Monday, December 22, 2014

423 - Christmas, Continued

Spirituality Column #423
December 23, 2014
Current in Carmel-Westfield-Noblesville-Fishers-Zionsville

Christmas, Continued
By Bob Walters

“Trust life. We do not live it alone. God lives with us.” – Father Alfred Delp SJ, Christmas Eve, 1944, on the wall of his Nazi prison cell near Berlin.
 
Father Delp’s hands were shackled when he scratched that message into the Plotzensee prison wall just weeks before he was hanged.  Vaguely, peripherally implicated in the July 20, 1944 plot to assassinate Adolf Hitler, the Catholic priest was offered freedom rather than execution if only he would denounce his Jesuit ordination.
 
Delp said no.  Like all those jailed in the July 20 plot, in prison his hands remained shackled and in death his body was cremated, ashes broadcast in the wind.  Delp’s earthly life ended, World War II ended, and Hitler’s Third Reich ended.  But Delp’s testimony to God’s perpetual presence lives on.  Whether amid the horror of war, the travail of daily life, the burden of sin or the insecurities of our often doubting, imminently interruptible faith, we do not live alone.
 
God lives with us, always.
 
We know this because of the incarnation of Jesus, the Christ, the Messiah: God become man.  That’s what Delp knew.  That’s the life Delp trusted as he faced evil, injustice, and death.  He was not alone.

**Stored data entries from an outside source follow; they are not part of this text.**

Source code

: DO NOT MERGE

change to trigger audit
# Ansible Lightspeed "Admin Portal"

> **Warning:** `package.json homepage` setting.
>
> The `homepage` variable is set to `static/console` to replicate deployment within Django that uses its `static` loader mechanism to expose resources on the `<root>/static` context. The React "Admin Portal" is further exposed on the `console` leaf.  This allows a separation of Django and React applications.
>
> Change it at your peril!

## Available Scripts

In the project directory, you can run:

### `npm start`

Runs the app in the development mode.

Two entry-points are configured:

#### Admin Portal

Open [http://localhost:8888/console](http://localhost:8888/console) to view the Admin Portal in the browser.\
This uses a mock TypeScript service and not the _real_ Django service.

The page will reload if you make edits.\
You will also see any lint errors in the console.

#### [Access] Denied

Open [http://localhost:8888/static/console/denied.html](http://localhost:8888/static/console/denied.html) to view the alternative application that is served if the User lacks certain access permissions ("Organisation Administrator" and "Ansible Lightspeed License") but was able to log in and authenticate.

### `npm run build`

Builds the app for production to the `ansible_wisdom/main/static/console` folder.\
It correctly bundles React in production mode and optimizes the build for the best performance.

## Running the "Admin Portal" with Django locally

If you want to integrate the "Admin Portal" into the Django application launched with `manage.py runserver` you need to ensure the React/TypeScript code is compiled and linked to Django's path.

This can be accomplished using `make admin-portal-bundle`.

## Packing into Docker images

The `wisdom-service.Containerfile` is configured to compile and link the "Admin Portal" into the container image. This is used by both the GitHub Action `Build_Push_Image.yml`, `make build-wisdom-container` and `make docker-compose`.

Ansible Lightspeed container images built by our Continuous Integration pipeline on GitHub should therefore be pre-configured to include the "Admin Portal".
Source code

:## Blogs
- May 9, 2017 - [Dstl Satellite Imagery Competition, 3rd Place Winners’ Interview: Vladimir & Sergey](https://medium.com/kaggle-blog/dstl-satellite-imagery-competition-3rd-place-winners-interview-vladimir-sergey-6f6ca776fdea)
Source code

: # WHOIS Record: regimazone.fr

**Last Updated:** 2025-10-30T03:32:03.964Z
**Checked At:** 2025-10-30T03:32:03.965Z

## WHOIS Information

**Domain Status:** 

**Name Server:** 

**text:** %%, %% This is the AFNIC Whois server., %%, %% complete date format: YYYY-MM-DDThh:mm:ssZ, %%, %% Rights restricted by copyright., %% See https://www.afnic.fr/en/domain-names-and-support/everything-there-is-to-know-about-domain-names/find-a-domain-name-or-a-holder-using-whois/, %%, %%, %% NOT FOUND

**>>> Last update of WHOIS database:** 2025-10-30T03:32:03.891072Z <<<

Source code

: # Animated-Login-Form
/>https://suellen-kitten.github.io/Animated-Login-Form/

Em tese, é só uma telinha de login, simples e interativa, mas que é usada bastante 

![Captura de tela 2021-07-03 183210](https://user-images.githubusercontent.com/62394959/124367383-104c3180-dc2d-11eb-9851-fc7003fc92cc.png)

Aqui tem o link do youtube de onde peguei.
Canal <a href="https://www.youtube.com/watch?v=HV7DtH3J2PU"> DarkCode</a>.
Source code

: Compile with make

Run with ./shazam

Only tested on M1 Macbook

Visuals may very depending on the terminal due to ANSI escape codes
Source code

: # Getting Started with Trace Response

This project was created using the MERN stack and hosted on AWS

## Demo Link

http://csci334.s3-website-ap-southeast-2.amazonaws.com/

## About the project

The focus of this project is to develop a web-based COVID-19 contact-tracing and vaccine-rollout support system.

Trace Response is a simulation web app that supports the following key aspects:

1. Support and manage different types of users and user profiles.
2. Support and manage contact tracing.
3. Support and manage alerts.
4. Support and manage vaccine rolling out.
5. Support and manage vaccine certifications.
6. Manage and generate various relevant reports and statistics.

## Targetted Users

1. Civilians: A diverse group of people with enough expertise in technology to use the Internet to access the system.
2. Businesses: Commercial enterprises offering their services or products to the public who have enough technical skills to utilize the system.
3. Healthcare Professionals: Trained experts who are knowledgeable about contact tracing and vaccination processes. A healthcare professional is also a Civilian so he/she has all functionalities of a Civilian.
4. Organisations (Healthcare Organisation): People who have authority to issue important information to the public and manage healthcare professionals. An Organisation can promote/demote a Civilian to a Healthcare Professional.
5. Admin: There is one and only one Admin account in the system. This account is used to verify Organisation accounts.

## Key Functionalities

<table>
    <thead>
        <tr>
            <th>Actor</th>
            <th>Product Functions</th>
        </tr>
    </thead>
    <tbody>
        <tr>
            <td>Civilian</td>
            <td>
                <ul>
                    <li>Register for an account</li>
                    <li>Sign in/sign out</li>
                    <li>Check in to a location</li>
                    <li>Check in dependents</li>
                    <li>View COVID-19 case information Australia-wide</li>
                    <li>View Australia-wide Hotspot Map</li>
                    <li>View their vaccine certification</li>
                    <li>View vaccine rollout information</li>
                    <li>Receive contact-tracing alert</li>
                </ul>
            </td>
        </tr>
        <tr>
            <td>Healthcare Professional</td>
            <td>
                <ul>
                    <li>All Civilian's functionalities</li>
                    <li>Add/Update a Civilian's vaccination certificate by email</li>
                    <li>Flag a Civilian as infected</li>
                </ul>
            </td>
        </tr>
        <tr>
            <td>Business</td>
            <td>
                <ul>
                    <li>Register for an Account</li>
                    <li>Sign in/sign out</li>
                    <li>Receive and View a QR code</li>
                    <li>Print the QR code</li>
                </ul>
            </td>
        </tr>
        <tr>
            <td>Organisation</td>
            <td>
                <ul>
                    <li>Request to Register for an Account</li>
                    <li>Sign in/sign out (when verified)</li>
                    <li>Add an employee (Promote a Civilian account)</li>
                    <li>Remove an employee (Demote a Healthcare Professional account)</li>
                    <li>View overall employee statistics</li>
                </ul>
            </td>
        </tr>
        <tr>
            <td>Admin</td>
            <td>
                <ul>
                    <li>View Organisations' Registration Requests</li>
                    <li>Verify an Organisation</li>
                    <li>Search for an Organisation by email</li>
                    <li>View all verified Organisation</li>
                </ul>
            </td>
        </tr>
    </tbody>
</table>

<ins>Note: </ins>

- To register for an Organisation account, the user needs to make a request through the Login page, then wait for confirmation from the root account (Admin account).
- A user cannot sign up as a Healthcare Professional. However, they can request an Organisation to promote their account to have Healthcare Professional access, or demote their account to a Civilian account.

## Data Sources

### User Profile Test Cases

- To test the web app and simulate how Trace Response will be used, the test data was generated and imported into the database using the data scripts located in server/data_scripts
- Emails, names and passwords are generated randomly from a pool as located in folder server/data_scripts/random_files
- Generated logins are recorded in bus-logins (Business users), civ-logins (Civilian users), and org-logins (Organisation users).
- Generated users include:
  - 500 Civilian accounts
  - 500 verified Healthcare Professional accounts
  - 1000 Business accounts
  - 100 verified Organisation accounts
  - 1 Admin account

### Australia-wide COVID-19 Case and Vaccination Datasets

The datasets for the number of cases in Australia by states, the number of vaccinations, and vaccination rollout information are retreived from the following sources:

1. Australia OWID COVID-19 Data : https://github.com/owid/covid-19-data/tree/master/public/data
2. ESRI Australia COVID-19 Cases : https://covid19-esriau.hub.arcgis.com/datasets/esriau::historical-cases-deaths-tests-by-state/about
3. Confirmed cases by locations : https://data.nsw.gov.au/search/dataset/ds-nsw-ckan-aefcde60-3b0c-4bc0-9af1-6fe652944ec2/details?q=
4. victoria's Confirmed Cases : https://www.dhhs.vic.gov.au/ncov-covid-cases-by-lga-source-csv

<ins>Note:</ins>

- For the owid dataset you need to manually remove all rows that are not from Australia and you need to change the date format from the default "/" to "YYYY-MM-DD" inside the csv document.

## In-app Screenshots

That’s what we celebrate at Christmas.
 
Why share this not-so-merry Delp story during this wonderfully joyous Christmas week?  As a caution.  We too often separate what we know as the secular, sentimental, overflowing joy of Christmas – with its traditions, happy songs, fellowship, gifts and cheer – from the cosmically serious, magnificent, mystical meaning behind the temporal merriment: the eternal arrival of Christ to fix the consequential enormity of mankind’s fallen nature.  Jesus saves because Jesus lives.
 
“Hurray for Baby Jesus.  Now, can we please just open some presents?!?”
 
Certainly, it’s less intrusive not to contemplate the heavy theological significance of Christmas.  A few quiet moments while listening to “Silent Night” masquerade as appropriate reverence.  But even then we’re likely thinking about our personal Christmas history and experience, not the infinite weight of the Creator God Almighty entering human existence to enable our salvation from sin and fallenness.
 
We muse that “every day should be Christmas” to extend, continue and perpetuate the season’s kindness and giving.  While laudable, “kindness and giving” miss the larger, truer point of the incarnation of Christ Jesus: we actually can have Christmas all the time because God is with us all the time.  We should chase, embrace and face the Lordship of Jesus unceasingly.  Christmas is sentimental, sure, because it’s entirely about our not being alone.
 
And in Christ, we never are.  God is with us.